Exact copies of all the lines below are wanted, without a single picture.

=== SUPPLIED RECORDS ===
^^^^
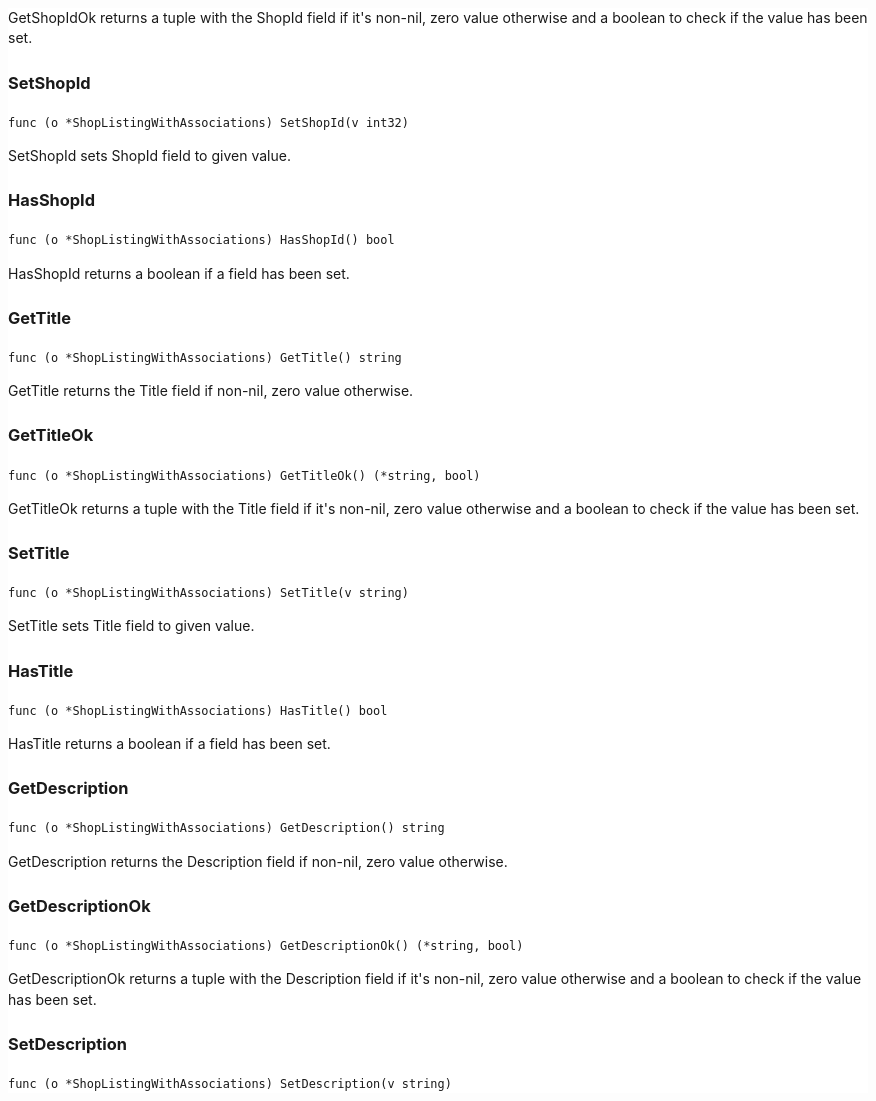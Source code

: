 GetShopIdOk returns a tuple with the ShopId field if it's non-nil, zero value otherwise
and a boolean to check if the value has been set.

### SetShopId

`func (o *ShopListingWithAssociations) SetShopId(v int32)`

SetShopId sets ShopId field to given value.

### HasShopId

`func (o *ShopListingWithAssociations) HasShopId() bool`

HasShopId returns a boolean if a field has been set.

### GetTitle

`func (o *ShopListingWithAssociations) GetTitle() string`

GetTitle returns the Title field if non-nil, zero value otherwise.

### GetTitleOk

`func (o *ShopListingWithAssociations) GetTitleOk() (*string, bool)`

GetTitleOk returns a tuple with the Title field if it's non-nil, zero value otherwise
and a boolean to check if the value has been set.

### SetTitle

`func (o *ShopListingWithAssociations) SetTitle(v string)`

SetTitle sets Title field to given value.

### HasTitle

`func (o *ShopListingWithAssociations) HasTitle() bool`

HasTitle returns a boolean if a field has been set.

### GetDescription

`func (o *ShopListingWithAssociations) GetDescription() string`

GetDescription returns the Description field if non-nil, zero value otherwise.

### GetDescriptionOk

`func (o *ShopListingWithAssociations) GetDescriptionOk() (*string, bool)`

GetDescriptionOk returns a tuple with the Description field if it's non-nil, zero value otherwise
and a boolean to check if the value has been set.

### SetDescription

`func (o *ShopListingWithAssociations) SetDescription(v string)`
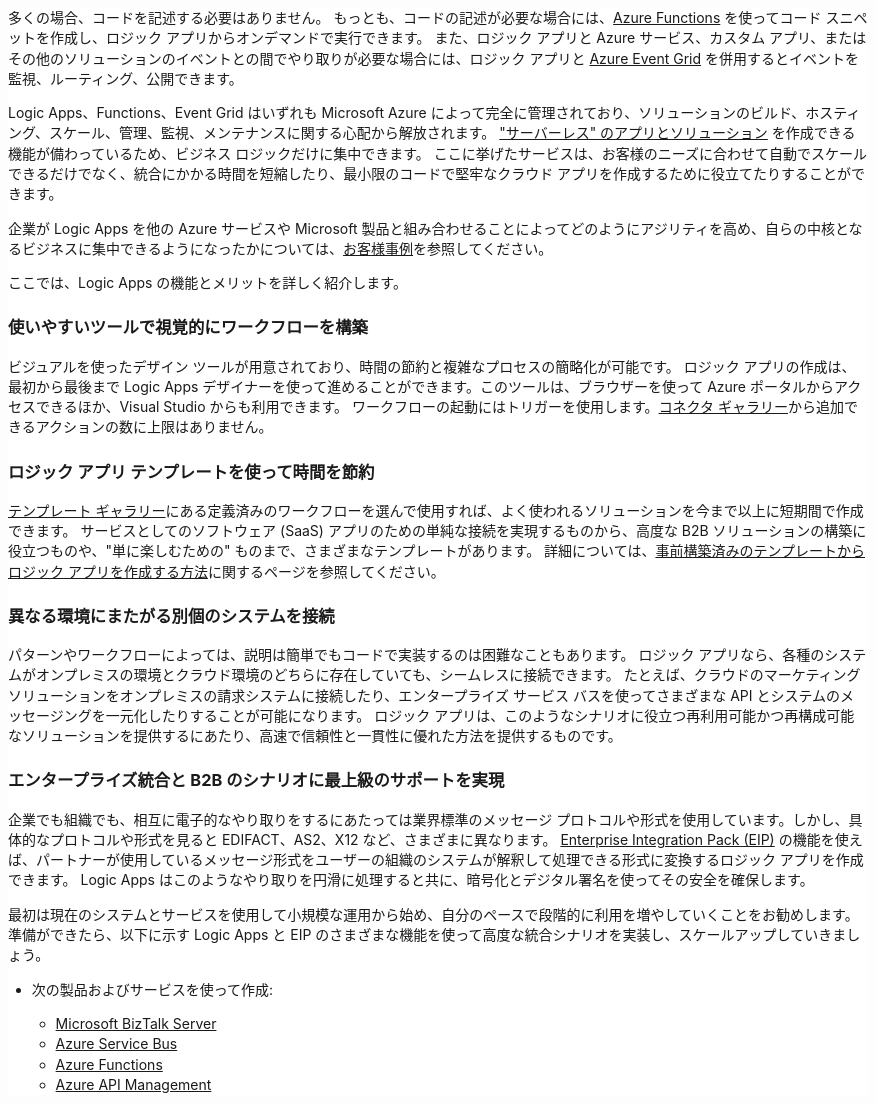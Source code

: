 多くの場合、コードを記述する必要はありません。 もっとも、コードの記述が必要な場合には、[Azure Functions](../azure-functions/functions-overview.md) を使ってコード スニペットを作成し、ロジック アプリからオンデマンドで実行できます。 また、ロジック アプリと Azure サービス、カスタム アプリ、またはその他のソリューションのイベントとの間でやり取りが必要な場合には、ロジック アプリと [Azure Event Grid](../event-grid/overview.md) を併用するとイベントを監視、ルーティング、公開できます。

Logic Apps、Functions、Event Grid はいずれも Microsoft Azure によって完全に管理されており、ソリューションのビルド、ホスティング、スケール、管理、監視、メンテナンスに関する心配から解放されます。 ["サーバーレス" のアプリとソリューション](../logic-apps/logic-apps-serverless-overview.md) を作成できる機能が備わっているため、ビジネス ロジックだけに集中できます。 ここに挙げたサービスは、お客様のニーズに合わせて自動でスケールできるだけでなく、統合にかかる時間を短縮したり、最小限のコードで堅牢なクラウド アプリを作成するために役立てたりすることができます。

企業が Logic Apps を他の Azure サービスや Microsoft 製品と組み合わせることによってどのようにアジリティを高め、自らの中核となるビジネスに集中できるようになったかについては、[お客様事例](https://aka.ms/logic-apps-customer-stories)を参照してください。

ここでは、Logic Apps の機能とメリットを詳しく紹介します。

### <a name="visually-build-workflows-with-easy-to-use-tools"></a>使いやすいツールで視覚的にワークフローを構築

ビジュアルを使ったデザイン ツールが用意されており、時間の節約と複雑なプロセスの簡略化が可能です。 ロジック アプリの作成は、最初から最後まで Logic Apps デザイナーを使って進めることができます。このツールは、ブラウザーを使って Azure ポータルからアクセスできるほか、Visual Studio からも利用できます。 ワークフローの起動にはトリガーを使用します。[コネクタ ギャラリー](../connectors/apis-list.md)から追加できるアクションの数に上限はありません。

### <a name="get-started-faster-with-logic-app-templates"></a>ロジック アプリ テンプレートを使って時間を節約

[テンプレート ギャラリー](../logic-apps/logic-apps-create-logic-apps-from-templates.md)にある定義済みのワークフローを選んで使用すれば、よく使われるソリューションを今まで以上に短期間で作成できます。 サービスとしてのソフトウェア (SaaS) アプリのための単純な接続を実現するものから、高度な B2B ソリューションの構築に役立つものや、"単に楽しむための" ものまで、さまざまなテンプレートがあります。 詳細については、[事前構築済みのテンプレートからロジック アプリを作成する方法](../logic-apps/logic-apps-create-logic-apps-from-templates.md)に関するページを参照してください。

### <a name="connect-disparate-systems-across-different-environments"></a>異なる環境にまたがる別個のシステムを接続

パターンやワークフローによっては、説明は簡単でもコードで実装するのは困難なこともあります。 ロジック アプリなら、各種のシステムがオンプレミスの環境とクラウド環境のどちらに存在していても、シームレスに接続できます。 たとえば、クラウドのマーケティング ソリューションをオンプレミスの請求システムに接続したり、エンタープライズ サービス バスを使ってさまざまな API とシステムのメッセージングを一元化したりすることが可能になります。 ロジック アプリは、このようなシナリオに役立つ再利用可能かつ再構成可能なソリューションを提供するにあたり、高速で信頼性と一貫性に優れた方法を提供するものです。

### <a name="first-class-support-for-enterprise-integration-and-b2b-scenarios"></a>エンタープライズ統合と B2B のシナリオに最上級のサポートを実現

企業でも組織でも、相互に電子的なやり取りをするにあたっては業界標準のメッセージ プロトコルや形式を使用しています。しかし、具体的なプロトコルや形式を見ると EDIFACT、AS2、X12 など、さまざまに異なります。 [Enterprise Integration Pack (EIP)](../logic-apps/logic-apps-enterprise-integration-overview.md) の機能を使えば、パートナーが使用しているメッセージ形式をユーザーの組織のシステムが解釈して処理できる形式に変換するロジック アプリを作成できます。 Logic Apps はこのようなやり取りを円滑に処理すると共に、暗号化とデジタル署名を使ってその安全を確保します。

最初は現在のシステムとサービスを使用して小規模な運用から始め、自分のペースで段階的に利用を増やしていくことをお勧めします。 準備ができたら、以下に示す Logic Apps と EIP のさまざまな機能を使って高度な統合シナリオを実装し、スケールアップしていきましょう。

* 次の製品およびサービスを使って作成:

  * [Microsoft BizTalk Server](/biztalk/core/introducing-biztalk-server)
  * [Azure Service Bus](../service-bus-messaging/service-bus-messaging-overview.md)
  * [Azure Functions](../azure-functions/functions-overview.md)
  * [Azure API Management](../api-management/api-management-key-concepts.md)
^^^^
=== WRITTEN ANSWER ===
Source code

: GetShopIdOk returns a tuple with the ShopId field if it's non-nil, zero value otherwise
and a boolean to check if the value has been set.

### SetShopId

`func (o *ShopListingWithAssociations) SetShopId(v int32)`

SetShopId sets ShopId field to given value.

### HasShopId

`func (o *ShopListingWithAssociations) HasShopId() bool`

HasShopId returns a boolean if a field has been set.

### GetTitle

`func (o *ShopListingWithAssociations) GetTitle() string`

GetTitle returns the Title field if non-nil, zero value otherwise.

### GetTitleOk

`func (o *ShopListingWithAssociations) GetTitleOk() (*string, bool)`

GetTitleOk returns a tuple with the Title field if it's non-nil, zero value otherwise
and a boolean to check if the value has been set.

### SetTitle

`func (o *ShopListingWithAssociations) SetTitle(v string)`

SetTitle sets Title field to given value.

### HasTitle

`func (o *ShopListingWithAssociations) HasTitle() bool`

HasTitle returns a boolean if a field has been set.

### GetDescription

`func (o *ShopListingWithAssociations) GetDescription() string`

GetDescription returns the Description field if non-nil, zero value otherwise.

### GetDescriptionOk

`func (o *ShopListingWithAssociations) GetDescriptionOk() (*string, bool)`

GetDescriptionOk returns a tuple with the Description field if it's non-nil, zero value otherwise
and a boolean to check if the value has been set.

### SetDescription

`func (o *ShopListingWithAssociations) SetDescription(v string)`
Source code

: 多くの場合、コードを記述する必要はありません。 もっとも、コードの記述が必要な場合には、[Azure Functions](../azure-functions/functions-overview.md) を使ってコード スニペットを作成し、ロジック アプリからオンデマンドで実行できます。 また、ロジック アプリと Azure サービス、カスタム アプリ、またはその他のソリューションのイベントとの間でやり取りが必要な場合には、ロジック アプリと [Azure Event Grid](../event-grid/overview.md) を併用するとイベントを監視、ルーティング、公開できます。

Logic Apps、Functions、Event Grid はいずれも Microsoft Azure によって完全に管理されており、ソリューションのビルド、ホスティング、スケール、管理、監視、メンテナンスに関する心配から解放されます。 ["サーバーレス" のアプリとソリューション](../logic-apps/logic-apps-serverless-overview.md) を作成できる機能が備わっているため、ビジネス ロジックだけに集中できます。 ここに挙げたサービスは、お客様のニーズに合わせて自動でスケールできるだけでなく、統合にかかる時間を短縮したり、最小限のコードで堅牢なクラウド アプリを作成するために役立てたりすることができます。

企業が Logic Apps を他の Azure サービスや Microsoft 製品と組み合わせることによってどのようにアジリティを高め、自らの中核となるビジネスに集中できるようになったかについては、[お客様事例](https://aka.ms/logic-apps-customer-stories)を参照してください。

ここでは、Logic Apps の機能とメリットを詳しく紹介します。

### <a name="visually-build-workflows-with-easy-to-use-tools"></a>使いやすいツールで視覚的にワークフローを構築

ビジュアルを使ったデザイン ツールが用意されており、時間の節約と複雑なプロセスの簡略化が可能です。 ロジック アプリの作成は、最初から最後まで Logic Apps デザイナーを使って進めることができます。このツールは、ブラウザーを使って Azure ポータルからアクセスできるほか、Visual Studio からも利用できます。 ワークフローの起動にはトリガーを使用します。[コネクタ ギャラリー](../connectors/apis-list.md)から追加できるアクションの数に上限はありません。

### <a name="get-started-faster-with-logic-app-templates"></a>ロジック アプリ テンプレートを使って時間を節約

[テンプレート ギャラリー](../logic-apps/logic-apps-create-logic-apps-from-templates.md)にある定義済みのワークフローを選んで使用すれば、よく使われるソリューションを今まで以上に短期間で作成できます。 サービスとしてのソフトウェア (SaaS) アプリのための単純な接続を実現するものから、高度な B2B ソリューションの構築に役立つものや、"単に楽しむための" ものまで、さまざまなテンプレートがあります。 詳細については、[事前構築済みのテンプレートからロジック アプリを作成する方法](../logic-apps/logic-apps-create-logic-apps-from-templates.md)に関するページを参照してください。

### <a name="connect-disparate-systems-across-different-environments"></a>異なる環境にまたがる別個のシステムを接続

パターンやワークフローによっては、説明は簡単でもコードで実装するのは困難なこともあります。 ロジック アプリなら、各種のシステムがオンプレミスの環境とクラウド環境のどちらに存在していても、シームレスに接続できます。 たとえば、クラウドのマーケティング ソリューションをオンプレミスの請求システムに接続したり、エンタープライズ サービス バスを使ってさまざまな API とシステムのメッセージングを一元化したりすることが可能になります。 ロジック アプリは、このようなシナリオに役立つ再利用可能かつ再構成可能なソリューションを提供するにあたり、高速で信頼性と一貫性に優れた方法を提供するものです。

### <a name="first-class-support-for-enterprise-integration-and-b2b-scenarios"></a>エンタープライズ統合と B2B のシナリオに最上級のサポートを実現

企業でも組織でも、相互に電子的なやり取りをするにあたっては業界標準のメッセージ プロトコルや形式を使用しています。しかし、具体的なプロトコルや形式を見ると EDIFACT、AS2、X12 など、さまざまに異なります。 [Enterprise Integration Pack (EIP)](../logic-apps/logic-apps-enterprise-integration-overview.md) の機能を使えば、パートナーが使用しているメッセージ形式をユーザーの組織のシステムが解釈して処理できる形式に変換するロジック アプリを作成できます。 Logic Apps はこのようなやり取りを円滑に処理すると共に、暗号化とデジタル署名を使ってその安全を確保します。

最初は現在のシステムとサービスを使用して小規模な運用から始め、自分のペースで段階的に利用を増やしていくことをお勧めします。 準備ができたら、以下に示す Logic Apps と EIP のさまざまな機能を使って高度な統合シナリオを実装し、スケールアップしていきましょう。

* 次の製品およびサービスを使って作成:

  * [Microsoft BizTalk Server](/biztalk/core/introducing-biztalk-server)
  * [Azure Service Bus](../service-bus-messaging/service-bus-messaging-overview.md)
  * [Azure Functions](../azure-functions/functions-overview.md)
  * [Azure API Management](../api-management/api-management-key-concepts.md)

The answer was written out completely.